Saturday, March 6, 2010

Coketown

I’m up at 12:15 AM and I’m exhausted, but I’m writing, go figure.

I was considering how we love people and what an amazing ability that is. How amazing it is that God gives us that in the first place.

In Charles Dickens’ novel Hard Times, the Gradgrinds are seemingly “immune” to the idea of love. It’s sad to imagine such a place as Coketown, monotonous and all straight-fact without any concept of “fancy.” Can you imagine a place where love is just a myth? Or somewhere where love is replaced by the knowledge of facts (“nothing but the facts, sir!”)? In this place two people weigh factual evidence and calculate percentages on why they should get married. In this place religion is a classroom full of statistics. Church pews are full of utilitarian citizens holding graphing calculators and dictionaries void of “fanciful” language or explanation of emotion. Do these people even know how to smile? If the Gradgrinds were said to laugh, I wonder if it would sound like someone playing the keys to a piano with no strings.

Well, needless to say, I love love. I’m so in love with the love God has given me. I love that He’s given me the opportunity to share it with others. And I dearly hope I will continue to do so. The fact I care to see most about it is that God loved us so much that He sent His own son to die for our sake. 

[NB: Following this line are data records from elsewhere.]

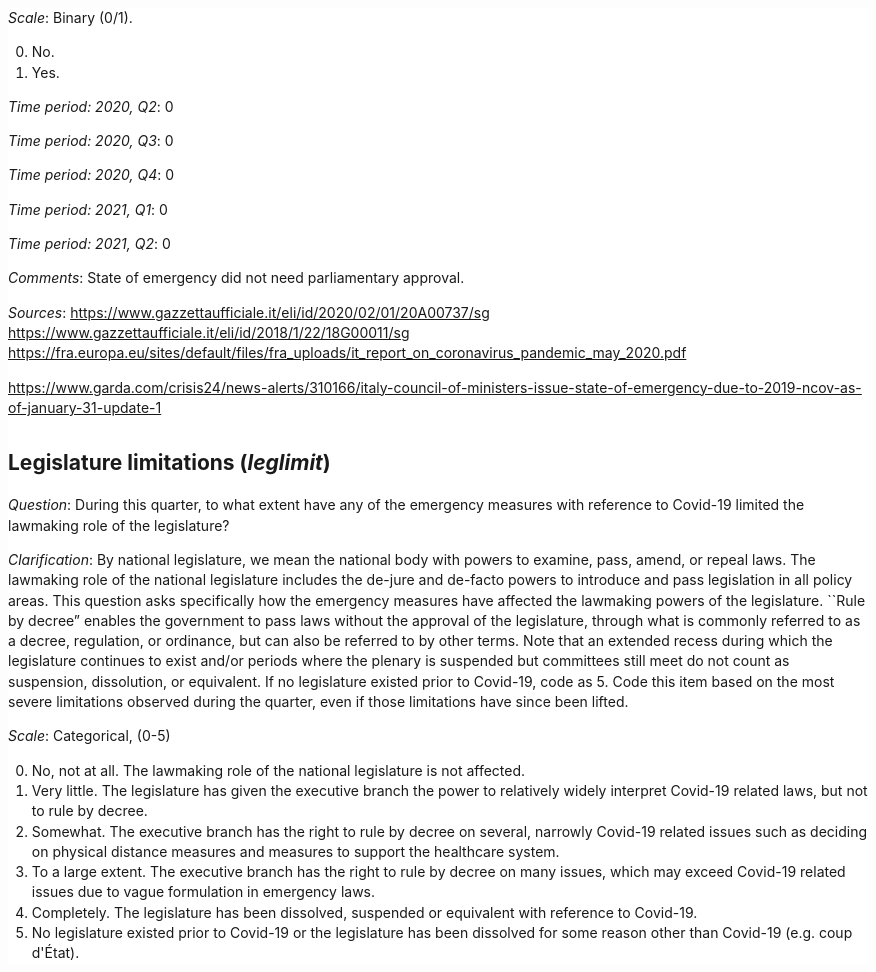  

*Scale*: Binary (0/1). 

 0. No. 
 1. Yes.

 
*Time period: 2020, Q2*: 0

 
*Time period: 2020, Q3*: 0

 
*Time period: 2020, Q4*: 0

 
*Time period: 2021, Q1*: 0

 
*Time period: 2021, Q2*: 0

 

*Comments*:
 State of emergency did not need parliamentary approval. 

*Sources*:
 https://www.gazzettaufficiale.it/eli/id/2020/02/01/20A00737/sg
https://www.gazzettaufficiale.it/eli/id/2018/1/22/18G00011/sg
https://fra.europa.eu/sites/default/files/fra_uploads/it_report_on_coronavirus_pandemic_may_2020.pdf


https://www.garda.com/crisis24/news-alerts/310166/italy-council-of-ministers-issue-state-of-emergency-due-to-2019-ncov-as-of-january-31-update-1





## Legislature limitations (*leglimit*) 

*Question*: During this quarter, to what extent have any of the emergency measures with reference to Covid-19 limited the lawmaking role of the legislature? 

 

*Clarification*: By national legislature, we mean the national body with powers to examine, pass, amend, or repeal laws.   The lawmaking role of the national legislature includes the de-jure and de-facto powers to introduce and pass legislation in all policy areas. This question asks specifically how the emergency measures have affected the lawmaking powers of the legislature. ``Rule by decree” enables the government to pass laws without the approval of the legislature, through what is commonly referred to as a decree, regulation, or ordinance, but can also be referred to by other terms.  Note that an extended recess during which the legislature continues to exist and/or periods where the plenary is suspended but committees still meet do not count as suspension, dissolution, or equivalent. If no legislature existed prior to Covid-19, code as 5. Code this item based on the most severe limitations observed during the quarter, even if those limitations have since been lifted.

 

*Scale*: Categorical, (0-5) 

 0. No, not at all. The lawmaking role of the national legislature is not affected. 
 1. Very little. The legislature has given the executive branch the power to relatively widely interpret Covid-19 related laws, but not to rule by decree. 
 2. Somewhat. The executive branch has the right to rule by decree on several, narrowly Covid-19 related issues such as deciding on physical distance measures and measures to support the healthcare system. 
 3. To a large extent. The executive branch has the right to rule by decree on many issues, which may exceed Covid-19 related issues due to vague formulation in emergency laws. 
 4. Completely. The legislature has been dissolved, suspended or equivalent with reference to Covid-19. 
 5. No legislature existed prior to Covid-19 or the legislature has been dissolved for some reason other than Covid-19 (e.g. coup d'État).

Mr. Gradgrind had "bound the artificial barriers he had for many years been erecting, between himself and all those subtle essences of humanity" (i.e. Love) "which will elude the utmost cunning of algebra until the last trumpet ever to be sounded shall blow even algebra to wreck" (Bk. 1, Ch. 15). I guess the fact is that your algebra, your facts, Mr. Gradgrind, will not matter when He comes. What will matter? The Love we have for and with Jesus Christ, and the love we've shown to others.